[Material for the task — start]

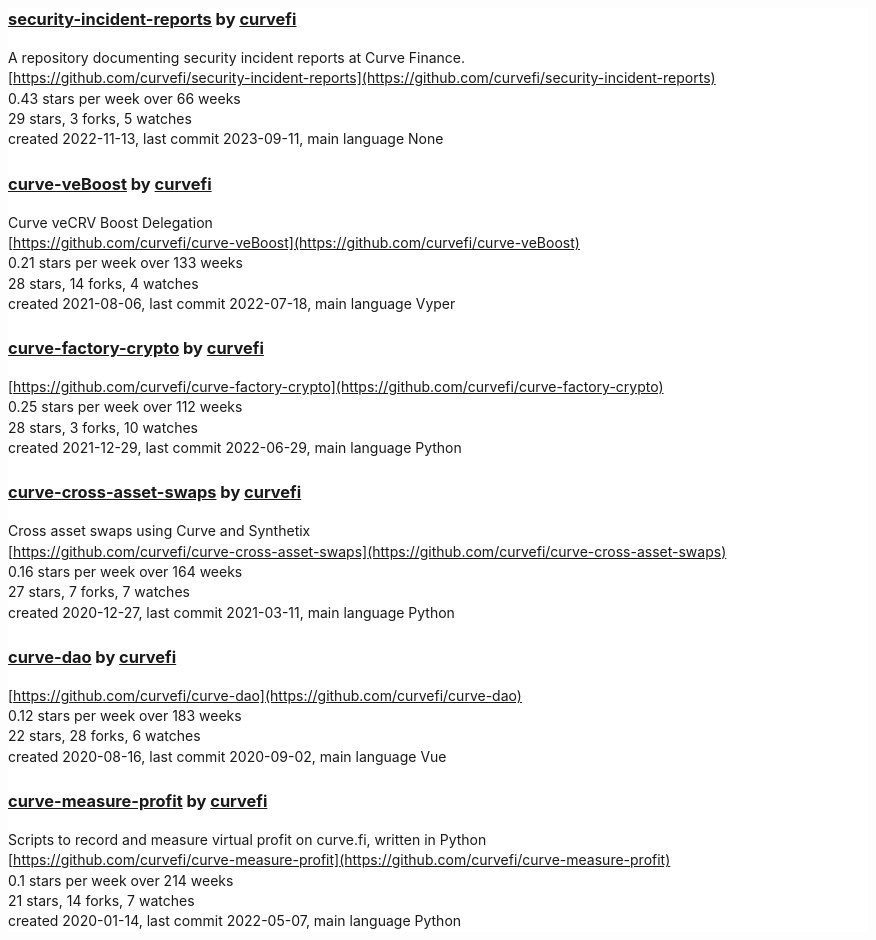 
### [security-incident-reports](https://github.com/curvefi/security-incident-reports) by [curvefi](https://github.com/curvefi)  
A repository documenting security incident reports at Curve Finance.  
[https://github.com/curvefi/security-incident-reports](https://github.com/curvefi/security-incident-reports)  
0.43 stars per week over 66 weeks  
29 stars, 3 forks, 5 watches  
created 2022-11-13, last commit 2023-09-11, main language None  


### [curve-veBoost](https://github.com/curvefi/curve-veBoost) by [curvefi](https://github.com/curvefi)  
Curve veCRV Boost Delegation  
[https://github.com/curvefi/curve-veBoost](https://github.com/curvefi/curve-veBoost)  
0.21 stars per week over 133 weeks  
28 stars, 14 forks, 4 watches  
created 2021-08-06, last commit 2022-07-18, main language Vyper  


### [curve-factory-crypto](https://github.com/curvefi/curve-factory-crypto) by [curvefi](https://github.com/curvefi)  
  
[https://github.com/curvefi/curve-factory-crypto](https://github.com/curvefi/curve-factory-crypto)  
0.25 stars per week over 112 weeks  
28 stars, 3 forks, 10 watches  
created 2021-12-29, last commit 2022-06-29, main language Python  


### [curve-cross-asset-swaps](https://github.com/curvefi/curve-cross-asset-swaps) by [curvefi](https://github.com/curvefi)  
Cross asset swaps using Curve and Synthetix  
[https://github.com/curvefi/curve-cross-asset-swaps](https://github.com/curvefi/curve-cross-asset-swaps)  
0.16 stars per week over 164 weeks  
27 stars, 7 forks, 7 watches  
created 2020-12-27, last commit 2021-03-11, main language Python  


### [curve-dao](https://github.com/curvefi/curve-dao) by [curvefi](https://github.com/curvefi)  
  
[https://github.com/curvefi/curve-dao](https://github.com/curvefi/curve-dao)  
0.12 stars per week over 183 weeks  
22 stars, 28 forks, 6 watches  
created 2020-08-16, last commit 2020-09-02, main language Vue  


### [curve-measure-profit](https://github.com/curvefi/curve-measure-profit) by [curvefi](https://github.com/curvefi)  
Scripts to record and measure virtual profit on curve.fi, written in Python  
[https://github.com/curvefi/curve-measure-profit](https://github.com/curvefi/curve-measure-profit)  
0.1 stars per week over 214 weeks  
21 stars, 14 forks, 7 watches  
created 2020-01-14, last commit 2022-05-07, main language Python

[Material for the task — finish]
[Material for the task — start]

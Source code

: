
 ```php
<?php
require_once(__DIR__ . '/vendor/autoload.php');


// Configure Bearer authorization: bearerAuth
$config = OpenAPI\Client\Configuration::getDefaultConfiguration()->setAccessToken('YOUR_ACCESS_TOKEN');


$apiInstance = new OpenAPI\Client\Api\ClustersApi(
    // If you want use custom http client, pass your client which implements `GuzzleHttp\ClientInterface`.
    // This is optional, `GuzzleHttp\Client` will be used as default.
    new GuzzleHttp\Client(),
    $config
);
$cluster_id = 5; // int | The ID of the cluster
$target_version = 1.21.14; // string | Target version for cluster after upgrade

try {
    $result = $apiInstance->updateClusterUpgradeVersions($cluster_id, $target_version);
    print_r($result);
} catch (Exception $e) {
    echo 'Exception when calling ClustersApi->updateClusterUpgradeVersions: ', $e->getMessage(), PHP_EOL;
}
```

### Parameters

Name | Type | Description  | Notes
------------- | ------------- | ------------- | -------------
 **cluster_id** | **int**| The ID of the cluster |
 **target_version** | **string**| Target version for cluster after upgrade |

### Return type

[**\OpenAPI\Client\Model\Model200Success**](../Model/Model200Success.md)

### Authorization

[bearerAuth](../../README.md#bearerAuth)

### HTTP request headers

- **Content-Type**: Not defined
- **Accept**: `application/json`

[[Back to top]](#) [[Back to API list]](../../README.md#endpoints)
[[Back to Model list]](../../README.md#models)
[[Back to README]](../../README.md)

[Material for the task — finish]
[Material for the task — start]

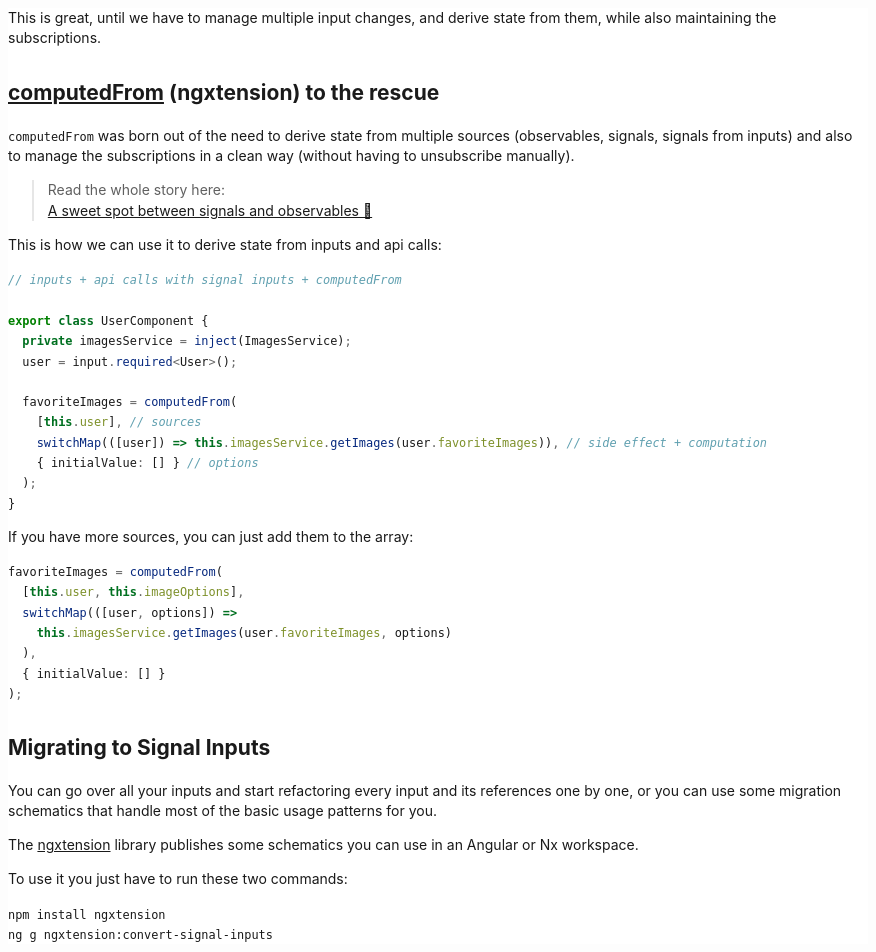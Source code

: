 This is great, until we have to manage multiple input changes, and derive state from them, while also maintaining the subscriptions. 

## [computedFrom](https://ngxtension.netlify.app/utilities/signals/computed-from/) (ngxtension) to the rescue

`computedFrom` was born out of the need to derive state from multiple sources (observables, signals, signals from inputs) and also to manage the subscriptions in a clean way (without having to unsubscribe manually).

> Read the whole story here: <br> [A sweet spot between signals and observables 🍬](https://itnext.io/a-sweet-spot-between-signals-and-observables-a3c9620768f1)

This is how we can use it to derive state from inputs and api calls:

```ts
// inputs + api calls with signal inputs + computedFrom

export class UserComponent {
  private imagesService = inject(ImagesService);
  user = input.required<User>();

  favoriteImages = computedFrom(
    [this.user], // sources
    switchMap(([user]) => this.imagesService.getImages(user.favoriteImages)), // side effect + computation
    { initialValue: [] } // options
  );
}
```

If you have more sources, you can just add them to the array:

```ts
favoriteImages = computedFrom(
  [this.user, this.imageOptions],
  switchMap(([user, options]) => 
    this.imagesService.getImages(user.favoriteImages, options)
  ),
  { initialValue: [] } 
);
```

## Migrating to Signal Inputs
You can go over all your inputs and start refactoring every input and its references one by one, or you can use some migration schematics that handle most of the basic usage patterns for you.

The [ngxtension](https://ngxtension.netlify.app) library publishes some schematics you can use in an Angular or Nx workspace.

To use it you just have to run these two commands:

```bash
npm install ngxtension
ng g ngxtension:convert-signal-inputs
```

[Material for the task — finish]

→ Work task
Show every line of the material above in which "OpenAPI" is present.

→ Result for this task
$config = OpenAPI\Client\Configuration::getDefaultConfiguration()->setAccessToken('YOUR_ACCESS_TOKEN');
$apiInstance = new OpenAPI\Client\Api\ClustersApi(
[**\OpenAPI\Client\Model\Model200Success**](../Model/Model200Success.md)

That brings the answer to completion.